▶ [Task requirements]: Find the line holding "In RL, the data" in the entries below. Give it again exactly, along with every line after it up to and including the line holding "The code used to generate".

▶ [Dataset entries]:
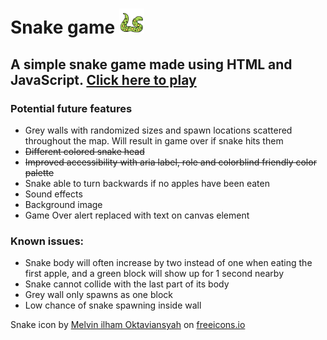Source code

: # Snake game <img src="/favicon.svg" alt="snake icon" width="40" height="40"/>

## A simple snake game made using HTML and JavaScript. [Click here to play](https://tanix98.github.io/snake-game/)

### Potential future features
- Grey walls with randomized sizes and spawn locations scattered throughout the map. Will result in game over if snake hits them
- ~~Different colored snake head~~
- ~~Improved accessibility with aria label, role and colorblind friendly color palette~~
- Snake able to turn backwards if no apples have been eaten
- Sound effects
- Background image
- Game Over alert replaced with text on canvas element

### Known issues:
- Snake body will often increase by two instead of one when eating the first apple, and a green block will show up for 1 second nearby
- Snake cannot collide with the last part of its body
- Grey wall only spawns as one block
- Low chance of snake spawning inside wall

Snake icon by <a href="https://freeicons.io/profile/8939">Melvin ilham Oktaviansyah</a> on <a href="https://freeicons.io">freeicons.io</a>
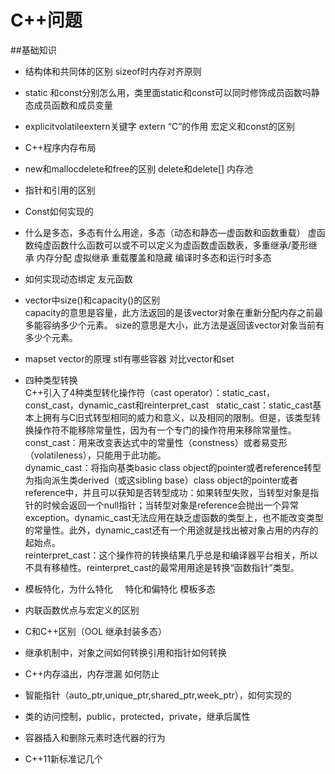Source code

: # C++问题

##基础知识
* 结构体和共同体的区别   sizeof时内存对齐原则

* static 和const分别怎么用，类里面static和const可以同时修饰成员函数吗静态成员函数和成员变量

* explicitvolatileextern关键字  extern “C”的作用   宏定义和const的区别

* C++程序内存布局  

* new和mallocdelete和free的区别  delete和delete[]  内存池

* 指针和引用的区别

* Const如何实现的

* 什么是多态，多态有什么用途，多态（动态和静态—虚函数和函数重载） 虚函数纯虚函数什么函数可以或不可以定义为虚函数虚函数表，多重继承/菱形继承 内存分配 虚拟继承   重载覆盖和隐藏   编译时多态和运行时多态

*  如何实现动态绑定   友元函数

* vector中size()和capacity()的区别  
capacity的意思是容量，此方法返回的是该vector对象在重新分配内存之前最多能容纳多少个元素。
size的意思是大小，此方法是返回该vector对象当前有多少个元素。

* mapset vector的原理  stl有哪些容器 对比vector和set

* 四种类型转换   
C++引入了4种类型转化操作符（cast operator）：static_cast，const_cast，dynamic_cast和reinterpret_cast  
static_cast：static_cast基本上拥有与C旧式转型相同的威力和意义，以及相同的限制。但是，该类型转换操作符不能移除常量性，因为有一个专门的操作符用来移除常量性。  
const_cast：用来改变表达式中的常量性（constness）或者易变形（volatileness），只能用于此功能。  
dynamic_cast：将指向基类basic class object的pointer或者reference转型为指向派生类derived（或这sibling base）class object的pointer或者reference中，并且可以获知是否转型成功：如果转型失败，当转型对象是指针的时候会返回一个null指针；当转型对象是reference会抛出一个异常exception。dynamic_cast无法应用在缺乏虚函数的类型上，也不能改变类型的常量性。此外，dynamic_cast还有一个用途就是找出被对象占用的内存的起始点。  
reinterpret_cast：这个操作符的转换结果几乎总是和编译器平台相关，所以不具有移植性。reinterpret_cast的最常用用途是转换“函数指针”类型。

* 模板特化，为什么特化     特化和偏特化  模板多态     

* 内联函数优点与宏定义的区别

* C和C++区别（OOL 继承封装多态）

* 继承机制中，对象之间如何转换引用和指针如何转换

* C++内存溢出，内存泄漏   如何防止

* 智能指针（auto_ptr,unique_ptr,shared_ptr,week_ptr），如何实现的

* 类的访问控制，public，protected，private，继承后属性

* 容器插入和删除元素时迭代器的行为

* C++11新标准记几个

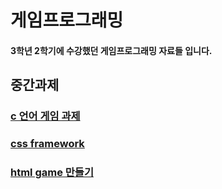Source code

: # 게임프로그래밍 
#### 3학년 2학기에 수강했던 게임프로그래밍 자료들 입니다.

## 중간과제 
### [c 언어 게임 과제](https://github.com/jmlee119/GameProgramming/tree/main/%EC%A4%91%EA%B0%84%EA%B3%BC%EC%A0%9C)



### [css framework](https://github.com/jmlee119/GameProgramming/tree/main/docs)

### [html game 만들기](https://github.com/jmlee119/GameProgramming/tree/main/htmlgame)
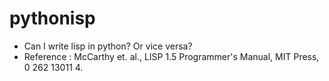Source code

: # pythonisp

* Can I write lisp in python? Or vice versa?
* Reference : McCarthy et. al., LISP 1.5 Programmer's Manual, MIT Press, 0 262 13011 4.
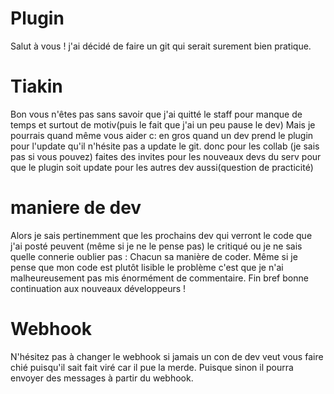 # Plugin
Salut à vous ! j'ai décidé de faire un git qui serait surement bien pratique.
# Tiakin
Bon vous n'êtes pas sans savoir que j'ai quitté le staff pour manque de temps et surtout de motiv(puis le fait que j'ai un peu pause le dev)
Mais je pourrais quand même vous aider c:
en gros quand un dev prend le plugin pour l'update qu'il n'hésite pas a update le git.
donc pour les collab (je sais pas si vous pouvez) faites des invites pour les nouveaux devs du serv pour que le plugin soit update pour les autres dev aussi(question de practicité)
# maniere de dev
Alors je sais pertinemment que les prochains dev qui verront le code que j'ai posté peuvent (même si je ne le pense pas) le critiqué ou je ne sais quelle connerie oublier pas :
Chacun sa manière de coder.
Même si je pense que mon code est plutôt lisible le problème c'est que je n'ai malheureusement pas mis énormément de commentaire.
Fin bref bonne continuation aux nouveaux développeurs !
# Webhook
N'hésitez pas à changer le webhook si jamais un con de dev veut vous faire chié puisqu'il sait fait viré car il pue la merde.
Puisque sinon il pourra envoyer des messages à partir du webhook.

==

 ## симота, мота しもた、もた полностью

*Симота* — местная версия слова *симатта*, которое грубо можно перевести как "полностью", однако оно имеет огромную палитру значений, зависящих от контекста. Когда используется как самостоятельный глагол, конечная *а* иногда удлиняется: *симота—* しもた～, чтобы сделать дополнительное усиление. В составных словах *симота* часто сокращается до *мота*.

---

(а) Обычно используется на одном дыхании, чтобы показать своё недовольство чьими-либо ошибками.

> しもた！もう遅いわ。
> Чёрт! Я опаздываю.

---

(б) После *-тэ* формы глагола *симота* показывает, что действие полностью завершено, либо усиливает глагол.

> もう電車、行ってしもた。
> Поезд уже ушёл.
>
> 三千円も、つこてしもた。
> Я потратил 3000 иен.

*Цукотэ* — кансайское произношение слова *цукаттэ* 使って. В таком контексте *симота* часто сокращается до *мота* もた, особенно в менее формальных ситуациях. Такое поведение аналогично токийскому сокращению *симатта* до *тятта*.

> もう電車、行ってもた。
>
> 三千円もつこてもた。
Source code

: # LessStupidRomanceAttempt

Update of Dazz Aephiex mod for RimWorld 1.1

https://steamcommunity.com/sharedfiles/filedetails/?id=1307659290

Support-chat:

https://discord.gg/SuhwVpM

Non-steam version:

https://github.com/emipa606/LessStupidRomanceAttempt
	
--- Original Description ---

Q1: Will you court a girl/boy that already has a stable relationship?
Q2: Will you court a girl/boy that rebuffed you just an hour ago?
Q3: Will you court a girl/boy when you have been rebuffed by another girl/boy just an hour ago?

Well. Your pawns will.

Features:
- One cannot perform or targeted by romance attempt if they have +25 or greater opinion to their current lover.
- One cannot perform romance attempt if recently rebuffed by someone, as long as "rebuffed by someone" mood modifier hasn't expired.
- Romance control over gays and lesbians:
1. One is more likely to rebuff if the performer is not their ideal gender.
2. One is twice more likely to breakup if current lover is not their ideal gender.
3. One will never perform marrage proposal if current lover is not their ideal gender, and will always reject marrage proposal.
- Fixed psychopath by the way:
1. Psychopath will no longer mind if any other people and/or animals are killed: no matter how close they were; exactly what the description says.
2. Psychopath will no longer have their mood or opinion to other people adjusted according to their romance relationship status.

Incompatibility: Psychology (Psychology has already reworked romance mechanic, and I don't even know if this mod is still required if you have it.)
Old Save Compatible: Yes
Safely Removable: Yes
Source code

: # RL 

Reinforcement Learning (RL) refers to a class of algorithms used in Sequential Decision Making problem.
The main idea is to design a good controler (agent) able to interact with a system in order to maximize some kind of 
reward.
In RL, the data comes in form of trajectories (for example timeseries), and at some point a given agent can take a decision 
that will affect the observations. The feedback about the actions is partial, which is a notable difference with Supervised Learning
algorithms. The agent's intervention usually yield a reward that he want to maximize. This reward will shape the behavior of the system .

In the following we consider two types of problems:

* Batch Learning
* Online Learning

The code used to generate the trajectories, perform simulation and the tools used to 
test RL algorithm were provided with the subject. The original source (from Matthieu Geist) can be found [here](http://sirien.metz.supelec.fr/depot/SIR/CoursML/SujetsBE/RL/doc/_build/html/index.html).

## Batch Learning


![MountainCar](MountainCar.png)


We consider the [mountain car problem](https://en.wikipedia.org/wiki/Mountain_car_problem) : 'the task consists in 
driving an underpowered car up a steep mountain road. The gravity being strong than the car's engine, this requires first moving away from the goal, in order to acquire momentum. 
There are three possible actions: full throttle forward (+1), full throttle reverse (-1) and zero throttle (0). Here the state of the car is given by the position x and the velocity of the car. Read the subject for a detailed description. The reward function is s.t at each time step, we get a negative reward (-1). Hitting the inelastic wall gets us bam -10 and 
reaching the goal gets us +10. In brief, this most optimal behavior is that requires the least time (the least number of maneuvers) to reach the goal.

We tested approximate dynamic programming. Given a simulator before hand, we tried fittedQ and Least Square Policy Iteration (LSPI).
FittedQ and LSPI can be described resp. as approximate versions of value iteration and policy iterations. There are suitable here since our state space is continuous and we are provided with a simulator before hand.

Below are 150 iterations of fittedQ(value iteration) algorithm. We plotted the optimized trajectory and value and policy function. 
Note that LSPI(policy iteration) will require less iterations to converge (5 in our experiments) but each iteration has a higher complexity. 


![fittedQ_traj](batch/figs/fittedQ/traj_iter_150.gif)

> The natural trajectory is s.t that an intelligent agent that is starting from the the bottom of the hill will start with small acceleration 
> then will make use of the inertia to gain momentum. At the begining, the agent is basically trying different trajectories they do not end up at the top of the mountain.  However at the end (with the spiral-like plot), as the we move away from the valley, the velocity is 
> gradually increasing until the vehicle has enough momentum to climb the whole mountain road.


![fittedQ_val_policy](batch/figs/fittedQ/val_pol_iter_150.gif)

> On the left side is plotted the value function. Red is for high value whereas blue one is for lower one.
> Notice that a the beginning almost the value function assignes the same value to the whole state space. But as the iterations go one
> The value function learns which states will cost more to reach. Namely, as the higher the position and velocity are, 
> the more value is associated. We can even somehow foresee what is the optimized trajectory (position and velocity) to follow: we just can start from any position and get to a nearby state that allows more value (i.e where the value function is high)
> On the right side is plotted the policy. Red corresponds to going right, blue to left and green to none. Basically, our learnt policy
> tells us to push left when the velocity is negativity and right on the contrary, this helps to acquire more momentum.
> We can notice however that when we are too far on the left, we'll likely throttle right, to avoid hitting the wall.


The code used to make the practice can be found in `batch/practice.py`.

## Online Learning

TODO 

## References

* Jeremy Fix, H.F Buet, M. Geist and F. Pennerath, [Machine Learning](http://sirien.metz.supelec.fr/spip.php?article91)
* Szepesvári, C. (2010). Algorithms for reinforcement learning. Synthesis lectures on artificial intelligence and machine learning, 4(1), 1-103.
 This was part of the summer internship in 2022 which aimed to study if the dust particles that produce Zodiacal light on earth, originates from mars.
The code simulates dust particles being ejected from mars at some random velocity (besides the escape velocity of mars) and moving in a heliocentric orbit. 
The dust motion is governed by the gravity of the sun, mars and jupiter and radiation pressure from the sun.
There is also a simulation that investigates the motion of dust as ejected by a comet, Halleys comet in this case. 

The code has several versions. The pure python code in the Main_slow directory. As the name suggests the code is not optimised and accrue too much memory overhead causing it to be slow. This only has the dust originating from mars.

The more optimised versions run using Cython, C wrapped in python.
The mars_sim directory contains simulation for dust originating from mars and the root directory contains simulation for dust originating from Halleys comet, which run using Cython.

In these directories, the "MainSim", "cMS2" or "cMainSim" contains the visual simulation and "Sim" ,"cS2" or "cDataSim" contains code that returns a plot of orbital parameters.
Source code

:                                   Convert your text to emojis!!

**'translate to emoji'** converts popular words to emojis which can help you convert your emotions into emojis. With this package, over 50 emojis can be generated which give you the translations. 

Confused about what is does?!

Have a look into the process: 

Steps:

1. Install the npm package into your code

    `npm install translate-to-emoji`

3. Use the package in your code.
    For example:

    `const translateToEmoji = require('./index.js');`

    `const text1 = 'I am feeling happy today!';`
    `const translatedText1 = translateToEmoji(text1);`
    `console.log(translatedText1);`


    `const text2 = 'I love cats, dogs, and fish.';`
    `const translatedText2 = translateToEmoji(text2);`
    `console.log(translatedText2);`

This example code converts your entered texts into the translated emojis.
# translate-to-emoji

▶ [Answer box]:
In RL, the data comes in form of trajectories (for example timeseries), and at some point a given agent can take a decision 
that will affect the observations. The feedback about the actions is partial, which is a notable difference with Supervised Learning
algorithms. The agent's intervention usually yield a reward that he want to maximize. This reward will shape the behavior of the system .

In the following we consider two types of problems:

* Batch Learning
* Online Learning

The code used to generate the trajectories, perform simulation and the tools used to 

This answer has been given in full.